Ours ordered in October (650) just phoned the factory and they said that they are starting to come through now and we should get ours in the next 4 weeks ,fingers crossed! Also spoken to Brownhills and they have just had one deliverd ,but not mine.They said that the delay was caused by late starting production of the right hand drive models.


----------



## grumpyman

I spoke to the supplier of my vehicle yesterday he is still waiting for deliver of his 2007 models.The reason he gives is that the largest sellers are France and Germany since they ordered the 2007 models the tax has increased but the manufacturers are having to supply at the original cost and so they are taking precedence.As usual the good old UK comes second.
Which probably makes this close to the truth I published in January.


----------



## rft

Freeborn in Hampshire have now got a 550.

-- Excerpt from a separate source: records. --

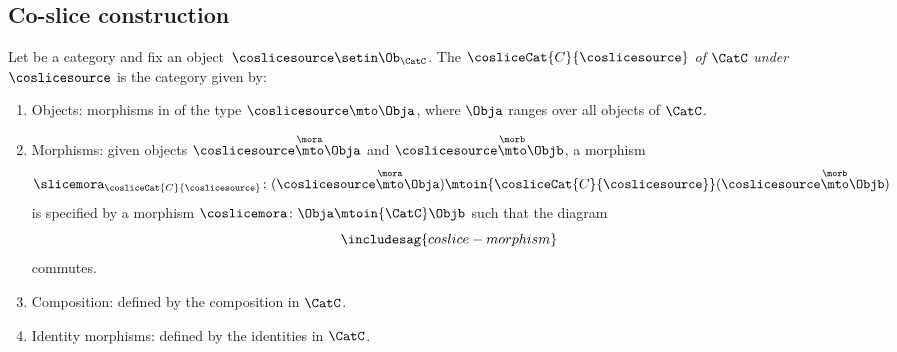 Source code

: \subsection{Co-slice construction}

\begin{ctdefinition}
    \label{def:coslice-category}

    Let \CatC be a category and fix an object~$\coslicesource \setin \Ob_\CatC$.
    The  $\cosliceCat{C}{\coslicesource}$ \emph{of} $\CatC$ \emph{under} $\coslicesource$ is the category given by:

    \constit

    \begin{enumerate}
        \item Objects: morphisms in \CatC of the type $\coslicesource \mto \Obja$, where $\Obja$ ranges over all objects of $\CatC$.
        \item Morphisms: given objects $\coslicesource \overset{\mora}{\mto} \Obja$ and $\coslicesource  \overset{\morb}{\mto} \Objb$, a morphism
              \begin{equation}
                  \slicemora_{\cosliceCat{C}{\coslicesource}} \colon (\coslicesource \overset{\mora}{\mto} \Obja)
                  \mtoin{\cosliceCat{C}{\coslicesource}}
                  (\coslicesource \overset{\morb}{\mto} \Objb)
              \end{equation}
              is specified by a morphism $\coslicemora \colon \Obja \mtoin{\CatC} \Objb$ such that the diagram
              \begin{equation}\label{eq:coslice-morphism}
                  \includesag{coslice-morphism}
              \end{equation}
              commutes.

        \item Composition: defined by the composition in $\CatC$.
        \item Identity morphisms: defined by the identities in $\CatC$.
    \end{enumerate}
\end{ctdefinition}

and they are still expecting the first 650s on May 1st. (2007)


----------



## 102062

*trigano tribute*

Hi all just received news from chelston that tribute550 will be here on 18 of may yessssssssssssssssssssssssssssssss


----------



## oldenstar

Yippeeee.
That ties up with my promise also for the 18th, as I assume they will be supplying the three South West dealers that day.
Weston Super Mud dealer, then Chelston, and finally dear old Torbay.
I wonder how many 550's they can get on a Transporter?- and I hope he is especially careful with mine.
Incidentally I note that the enterprising dealer who is using the very similar website name to Trigano has some excellent pics on the site.
I refer to www. tribute-motorhomes.co.uk (very similar to www.tributemotorhomes.co.uk)
Hopefully some cheerful posters tomorrow, though I expect mine will be a very late arrival.
Paul


----------



## 102062

*trigano tribute*

thanks for that post oldanstar looks to be well worth the wait, my first motorhome so am all excited, liv south devon so hope to see you on the road, will be able to give my trusty old triumph a rest now, all the best triumf


----------



## Otto-de-froste

*Our 650 - next week*

We will be collecting our 650 on 9th May. I think stock is coming through now. Are we the first to get one or has anyone beaten us?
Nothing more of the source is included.